▶ _YOUR GOAL_
From the entries below, copy every line holding the word "coup".

▶ _Items from a dataset_

+---+

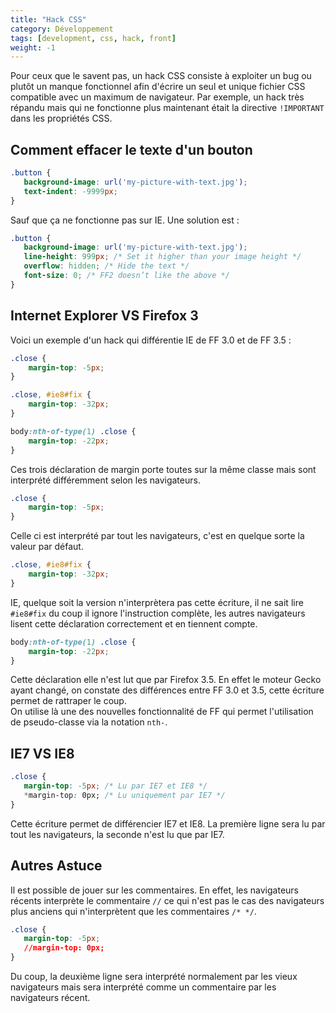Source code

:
 ```yaml
---
title: "Hack CSS"
category: Développement
tags: [development, css, hack, front]
weight: -1
---
```

Pour ceux que le savent pas, un hack CSS consiste à exploiter un bug ou plutôt un manque fonctionnel afin d'écrire un 
seul et unique fichier CSS compatible avec un maximum de navigateur. Par exemple, un hack très répandu mais qui ne 
fonctionne plus maintenant était la directive `!IMPORTANT` dans les propriétés CSS.

## Comment effacer le texte d'un bouton

``` css
.button {
   background-image: url('my-picture-with-text.jpg');
   text-indent: -9999px;
}
``` 
Sauf que ça ne fonctionne pas sur IE. Une solution est :
``` css
.button {
   background-image: url('my-picture-with-text.jpg');
   line-height: 999px; /* Set it higher than your image height */
   overflow: hidden; /* Hide the text */
   font-size: 0; /* FF2 doesn’t like the above */
}
``` 

## Internet Explorer VS Firefox 3
Voici un exemple d'un hack qui différentie IE de FF 3.0 et de FF 3.5 :

``` css
.close {
	margin-top: -5px;
}

.close, #ie8#fix {
	margin-top: -32px;
}

body:nth-of-type(1) .close {
	margin-top: -22px;
}
``` 

Ces trois déclaration de margin porte toutes sur la même classe mais sont interprété différemment selon les navigateurs.

``` css
.close {
	margin-top: -5px;
}
``` 
Celle ci est interprété par tout les navigateurs, c'est en quelque sorte la valeur par défaut.

``` css
.close, #ie8#fix {
	margin-top: -32px;
}
``` 

IE, quelque soit la version n'interprètera pas cette écriture, il ne sait lire `#ie8#fix` du coup il ignore l'instruction 
complète, les autres navigateurs lisent cette déclaration correctement et en tiennent compte.

``` css
body:nth-of-type(1) .close {
	margin-top: -22px;
}
``` 

Cette déclaration elle n'est lut que par Firefox 3.5. En effet le moteur Gecko ayant changé, on constate des différences 
entre FF 3.0 et 3.5, cette écriture permet de rattraper le coup.<br/>
On utilise là une des nouvelles fonctionnalité de FF qui permet l'utilisation de pseudo-classe via la notation `nth-`.

## IE7 VS IE8

``` css
.close {
   margin-top: -5px; /* Lu par IE7 et IE8 */
   *margin-top: 0px; /* Lu uniquement par IE7 */
}
``` 

Cette écriture permet de différencier IE7 et IE8. La première ligne sera lu par tout les navigateurs, la seconde n'est 
lu que par IE7.

## Autres Astuce
Il est possible de jouer sur les commentaires. En effet, les navigateurs récents interprète le commentaire `//` ce qui 
n'est pas le cas des navigateurs plus anciens qui n'interprètent que les commentaires `/* */`.

``` css
.close {
   margin-top: -5px;
   //margin-top: 0px;
}
``` 

Du coup, la deuxième ligne sera interprété normalement par les vieux navigateurs mais sera interprété comme un 
commentaire par les navigateurs récent.

<!-- --- tags: css -->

+---+

▶ _OUTPUT_
IE, quelque soit la version n'interprètera pas cette écriture, il ne sait lire `#ie8#fix` du coup il ignore l'instruction 
entre FF 3.0 et 3.5, cette écriture permet de rattraper le coup.<br/>
Du coup, la deuxième ligne sera interprété normalement par les vieux navigateurs mais sera interprété comme un 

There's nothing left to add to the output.